There have been three versions of Imra since her original debut, separated by the events of both the Zero Hour and Infinite Crisis limited series. Saturn Girl made her live-action debut in an episode of Smallville, and she is portrayed by actress/singer Alexz Johnson. Imra Ardeen appeared in the third season of Supergirl set in the DC Arrowverse, portrayed by Amy Jackson. In this version she is from the future and was Mon-El's wife and part of the Legion of Superheroes.

Publication history
Saturn Girl first appeared in Adventure Comics #247 (April 1958) and was created by Otto Binder and Al Plastino.

Fictional character biography

Silver Age

During the Silver Age of comics, 30th century Earth is a member of the United Planets and home to its military branch, the Science Police. The most talented telepath among a race of powerful mentalists, Imra left her homeworld of Titan to join the Science Police as a teenager. However, during her flight to Earth, an assassination attempt was made on the life of fellow passenger and billionaire R.J. Brande. Using her powers of telepathy, Imra discovered the plot, and, with the help of two other teenagers on board, Lightning Lad and Cosmic Boy, caught the assassin and saved Brande's life. At Brande's urging, she adopted the persona of Saturn Girl, and joined Lightning Lad and Cosmic Boy in founding the Legion of Super-Heroes - an organization of teenage heroes formed to honor the legacy of Superboy. They traveled back to the 20th century and gave him a place on the team after he passed their tests. When Lex Luthor and the Legion of Super-Villains were about to kill Superman, Saturn Girl offered to die in his place, although a trick by Superman made Saturn Queen save her.

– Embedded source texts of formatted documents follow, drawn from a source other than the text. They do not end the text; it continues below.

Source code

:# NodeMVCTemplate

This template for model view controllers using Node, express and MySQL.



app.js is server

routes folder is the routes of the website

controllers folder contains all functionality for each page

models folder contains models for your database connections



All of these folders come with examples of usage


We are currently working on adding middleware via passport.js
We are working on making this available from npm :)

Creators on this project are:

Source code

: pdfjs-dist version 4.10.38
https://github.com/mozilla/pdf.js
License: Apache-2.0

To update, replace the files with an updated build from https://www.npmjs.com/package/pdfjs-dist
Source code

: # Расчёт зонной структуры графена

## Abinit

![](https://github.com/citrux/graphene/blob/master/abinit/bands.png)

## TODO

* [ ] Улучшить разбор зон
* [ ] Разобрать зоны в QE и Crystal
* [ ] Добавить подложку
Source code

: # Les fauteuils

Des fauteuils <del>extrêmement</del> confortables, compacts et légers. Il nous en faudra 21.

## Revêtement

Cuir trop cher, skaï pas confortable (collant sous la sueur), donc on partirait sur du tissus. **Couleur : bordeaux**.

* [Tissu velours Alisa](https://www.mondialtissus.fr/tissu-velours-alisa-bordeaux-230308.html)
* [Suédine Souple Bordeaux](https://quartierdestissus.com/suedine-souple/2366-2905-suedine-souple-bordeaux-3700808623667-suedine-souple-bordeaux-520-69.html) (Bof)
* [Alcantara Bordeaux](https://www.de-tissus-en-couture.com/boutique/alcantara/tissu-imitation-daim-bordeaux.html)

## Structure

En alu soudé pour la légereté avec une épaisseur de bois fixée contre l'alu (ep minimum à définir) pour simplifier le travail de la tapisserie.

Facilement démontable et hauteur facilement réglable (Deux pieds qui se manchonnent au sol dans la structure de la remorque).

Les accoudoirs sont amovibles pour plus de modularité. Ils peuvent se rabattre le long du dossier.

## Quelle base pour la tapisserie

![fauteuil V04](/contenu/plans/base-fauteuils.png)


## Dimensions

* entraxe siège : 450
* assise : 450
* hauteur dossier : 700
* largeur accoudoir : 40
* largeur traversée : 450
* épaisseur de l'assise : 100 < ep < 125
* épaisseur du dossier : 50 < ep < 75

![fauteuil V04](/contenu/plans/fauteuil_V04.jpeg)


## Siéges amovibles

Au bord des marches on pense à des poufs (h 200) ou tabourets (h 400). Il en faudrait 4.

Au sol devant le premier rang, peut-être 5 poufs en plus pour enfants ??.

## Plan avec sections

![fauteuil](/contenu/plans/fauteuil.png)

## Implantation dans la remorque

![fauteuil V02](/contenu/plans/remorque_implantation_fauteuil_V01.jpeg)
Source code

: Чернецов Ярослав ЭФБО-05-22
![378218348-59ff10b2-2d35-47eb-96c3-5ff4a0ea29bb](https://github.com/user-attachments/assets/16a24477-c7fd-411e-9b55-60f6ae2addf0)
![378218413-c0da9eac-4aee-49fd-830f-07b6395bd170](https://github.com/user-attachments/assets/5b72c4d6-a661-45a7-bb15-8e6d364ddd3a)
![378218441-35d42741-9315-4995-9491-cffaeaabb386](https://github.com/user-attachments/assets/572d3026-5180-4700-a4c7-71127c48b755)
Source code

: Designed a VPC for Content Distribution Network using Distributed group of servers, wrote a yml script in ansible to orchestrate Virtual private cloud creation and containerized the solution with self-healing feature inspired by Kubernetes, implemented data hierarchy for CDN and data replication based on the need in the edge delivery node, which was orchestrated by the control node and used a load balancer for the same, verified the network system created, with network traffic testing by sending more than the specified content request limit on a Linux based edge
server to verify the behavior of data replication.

As a Legionnaire, Imra gained a reputation for self-sacrifice; just prior to the leadership elections of 2975, she learned that a Legionnaire would die during an attack on Earth and decided to take on that responsibility herself. Using her telepathy, Imra forced the other Legionnaires to vote her leader and then ordered them not to use their powers during the attack, but Lightning Lad defied her orders and took her place in death. Distraught over his selfless act of devotion, Imra vowed to do all in her power to bring him back. A method was soon developed which could revive Lightning Lad, but only at the cost of another member's life. Imra again interfered in the process to ensure hers was the life taken, but her plan was foiled by Proty, the telepathic shape-shifting pet of Chameleon Boy. Proty admired Imra and tricked her so that it could take her place. Upon Proty's death, Lightning Lad was restored. Despite this series of events, Imra's leadership was highly valued in the Legion, and her position as leader, despite its means of acquisition, was allowed to stand. She earned a second term the following year. As leader of the Legion, Saturn Girl was the first female comic book character to head a group of superheroes.

Romantically, Lightning Lad (Garth Ranzz) had pursued Imra for some time, but she had repeatedly rebuffed his advances. After he sacrificed his life for her own, she understood the depth of his feelings and came to realize that she returned them. After dating for almost ten years, Garth proposed marriage but Imra initially rejected his offer due to a Legion rule which forced married members to retire. Sometime after consulting with her mentors on Titan, however, Imra relented, but the couple's retirement was short-lived; a few months after their marriage, war broke out in which all active Legionnaires were captured and the reserves were forced into action. Imra's telepathic skills were instrumental in the Legion's eventual victory, and as a result the rule barring married members was repealed. The Ranzzes returned to active duty until Imra gave birth to their son, Graym, after which they both retired to devote their energy to him. Unbeknown to the couple, Graym had a twin who was stolen at birth by Darkseid and transported into the past, where he was transformed into the monster Validus (Tales of the Legion of Super-Heroes Annual 3). Validus fought the Legion on numerous occasions (and even killed one of the comrades, the first Invisible Kid), but was eventually returned as a normal infant to his parents by Darkseid at Imra's insistence.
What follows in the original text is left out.